Several hundred media packed the room, including Olympic speedskating star Apolo Anton Ohno, who's now working for NBC and got in a question about how Phelps keeps things simple with all the distractions.
Actually, he seems to be having a blast. After Phelps walked in the room, he pulled out his phone and snapped a picture of all the reporters and cameras staring back at him, capturing another moment on his farewell tour.
"In Beijing, we were trying to conquer everything," Phelps remembered. "We're a lot more relaxed. We're having fun."
Not that he's got a lot of time to chill in London. He's still swimming more events than anyone except teammate Missy Franklin: four individual races, and all three relays. The only change from China is Phelps' giving up a chance to swim the 200-meter freestyle, feeling he would have a better chance at success with a slightly less strenuous program.
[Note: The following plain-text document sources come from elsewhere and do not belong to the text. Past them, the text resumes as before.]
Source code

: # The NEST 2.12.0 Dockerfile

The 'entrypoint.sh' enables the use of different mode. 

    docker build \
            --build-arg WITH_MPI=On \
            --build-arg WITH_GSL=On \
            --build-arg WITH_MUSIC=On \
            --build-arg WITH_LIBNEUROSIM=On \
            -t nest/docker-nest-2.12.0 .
Besides, there's really nothing left to accomplish other than becoming the most decorated Olympian ever. The 27-year-old Phelps has already become the first athlete to win eight golds at a single games, and the 14 golds in his career are far more than anyone else. The only record left to beat is total medals, the 18 won by Soviet gymnast Larisa Latynina.
Phelps is at 16 and should beat Latynina's mark halfway through the eight-day swimming program, which begins Saturday.
"This is the last competitive meet I'm going to have in my career," Phelps said. "It's big. It's something I've never experienced. I'm going to have a lot of firsts and a lot of lasts this week."
When Bowman was asked to assess what makes Phelps such a dominating swimmer, he pointed to his physical attributes (large feet and a long torso), family support, a superb work ethic and the greatest attribute - "his ability to focus under pressure."
"If you checked off everything you wanted in a superstar athlete," Bowman said, "he has all those."